■ Items from a dataset ■
------------------------------------------------

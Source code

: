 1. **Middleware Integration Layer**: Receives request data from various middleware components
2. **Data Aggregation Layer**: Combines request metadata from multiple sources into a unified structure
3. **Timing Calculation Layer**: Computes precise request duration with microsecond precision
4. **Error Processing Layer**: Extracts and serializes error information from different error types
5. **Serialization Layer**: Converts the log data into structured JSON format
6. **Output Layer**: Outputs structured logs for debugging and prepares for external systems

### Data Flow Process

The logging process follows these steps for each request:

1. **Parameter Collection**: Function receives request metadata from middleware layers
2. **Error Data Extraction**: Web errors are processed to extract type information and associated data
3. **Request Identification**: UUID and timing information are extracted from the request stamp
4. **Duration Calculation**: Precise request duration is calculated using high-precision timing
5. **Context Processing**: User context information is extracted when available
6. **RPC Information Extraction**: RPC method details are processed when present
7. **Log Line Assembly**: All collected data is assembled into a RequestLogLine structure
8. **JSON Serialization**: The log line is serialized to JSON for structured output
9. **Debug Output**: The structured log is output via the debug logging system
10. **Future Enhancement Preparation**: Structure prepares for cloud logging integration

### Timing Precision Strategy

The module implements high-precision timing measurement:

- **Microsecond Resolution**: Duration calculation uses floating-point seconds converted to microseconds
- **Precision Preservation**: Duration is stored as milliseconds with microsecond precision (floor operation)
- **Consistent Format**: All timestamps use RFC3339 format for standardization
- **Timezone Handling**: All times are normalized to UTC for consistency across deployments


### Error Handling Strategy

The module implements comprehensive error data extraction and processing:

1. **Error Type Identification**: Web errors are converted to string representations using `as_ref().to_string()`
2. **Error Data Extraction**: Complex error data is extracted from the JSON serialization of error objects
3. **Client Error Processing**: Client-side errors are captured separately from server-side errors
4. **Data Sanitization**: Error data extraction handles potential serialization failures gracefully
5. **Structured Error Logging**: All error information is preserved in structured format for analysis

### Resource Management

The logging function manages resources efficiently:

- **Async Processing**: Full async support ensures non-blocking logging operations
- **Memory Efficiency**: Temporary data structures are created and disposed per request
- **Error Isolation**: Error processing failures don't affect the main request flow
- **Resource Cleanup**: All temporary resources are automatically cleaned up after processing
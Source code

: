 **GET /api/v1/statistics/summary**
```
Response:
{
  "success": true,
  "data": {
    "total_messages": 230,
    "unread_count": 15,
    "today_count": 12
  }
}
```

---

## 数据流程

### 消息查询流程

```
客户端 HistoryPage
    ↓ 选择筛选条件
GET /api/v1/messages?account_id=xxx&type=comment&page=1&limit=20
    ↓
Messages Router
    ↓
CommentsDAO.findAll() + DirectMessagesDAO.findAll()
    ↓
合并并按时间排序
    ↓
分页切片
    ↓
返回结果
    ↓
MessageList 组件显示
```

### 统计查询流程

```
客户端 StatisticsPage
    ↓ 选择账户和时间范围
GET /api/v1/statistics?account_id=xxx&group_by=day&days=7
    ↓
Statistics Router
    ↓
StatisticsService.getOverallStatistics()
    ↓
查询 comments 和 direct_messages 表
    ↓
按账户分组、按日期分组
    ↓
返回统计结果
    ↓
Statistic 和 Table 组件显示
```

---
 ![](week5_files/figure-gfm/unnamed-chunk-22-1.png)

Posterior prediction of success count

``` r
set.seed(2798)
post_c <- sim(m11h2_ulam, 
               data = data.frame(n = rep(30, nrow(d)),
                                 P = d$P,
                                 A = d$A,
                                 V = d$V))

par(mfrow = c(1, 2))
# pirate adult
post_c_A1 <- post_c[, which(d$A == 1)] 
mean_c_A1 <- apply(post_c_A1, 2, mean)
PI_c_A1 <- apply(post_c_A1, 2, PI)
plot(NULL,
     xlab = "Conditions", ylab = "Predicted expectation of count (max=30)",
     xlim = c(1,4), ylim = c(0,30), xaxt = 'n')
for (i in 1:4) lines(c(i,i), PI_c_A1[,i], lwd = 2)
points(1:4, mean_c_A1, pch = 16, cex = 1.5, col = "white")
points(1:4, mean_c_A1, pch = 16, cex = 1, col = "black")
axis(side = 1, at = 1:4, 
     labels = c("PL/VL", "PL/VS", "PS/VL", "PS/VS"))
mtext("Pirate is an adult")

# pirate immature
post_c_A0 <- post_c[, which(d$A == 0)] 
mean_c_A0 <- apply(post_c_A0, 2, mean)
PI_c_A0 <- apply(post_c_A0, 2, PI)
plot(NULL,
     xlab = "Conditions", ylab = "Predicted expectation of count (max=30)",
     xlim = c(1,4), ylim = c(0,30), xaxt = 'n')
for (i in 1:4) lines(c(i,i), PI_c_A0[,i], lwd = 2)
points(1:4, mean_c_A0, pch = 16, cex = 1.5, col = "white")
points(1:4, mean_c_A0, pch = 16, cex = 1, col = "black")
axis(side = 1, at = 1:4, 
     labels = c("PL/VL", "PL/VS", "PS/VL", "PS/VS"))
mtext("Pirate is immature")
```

------------------------------------------------

■ Task instructions ■
Starting at the first line of the records above, please copy every line exactly through the line containing "7. **Log Line", and stop there.

■ Result below ■
Source code

: 1. **Middleware Integration Layer**: Receives request data from various middleware components
2. **Data Aggregation Layer**: Combines request metadata from multiple sources into a unified structure
3. **Timing Calculation Layer**: Computes precise request duration with microsecond precision
4. **Error Processing Layer**: Extracts and serializes error information from different error types
5. **Serialization Layer**: Converts the log data into structured JSON format
6. **Output Layer**: Outputs structured logs for debugging and prepares for external systems

### Data Flow Process

The logging process follows these steps for each request:

1. **Parameter Collection**: Function receives request metadata from middleware layers
2. **Error Data Extraction**: Web errors are processed to extract type information and associated data
3. **Request Identification**: UUID and timing information are extracted from the request stamp
4. **Duration Calculation**: Precise request duration is calculated using high-precision timing
5. **Context Processing**: User context information is extracted when available
6. **RPC Information Extraction**: RPC method details are processed when present
7. **Log Line Assembly**: All collected data is assembled into a RequestLogLine structure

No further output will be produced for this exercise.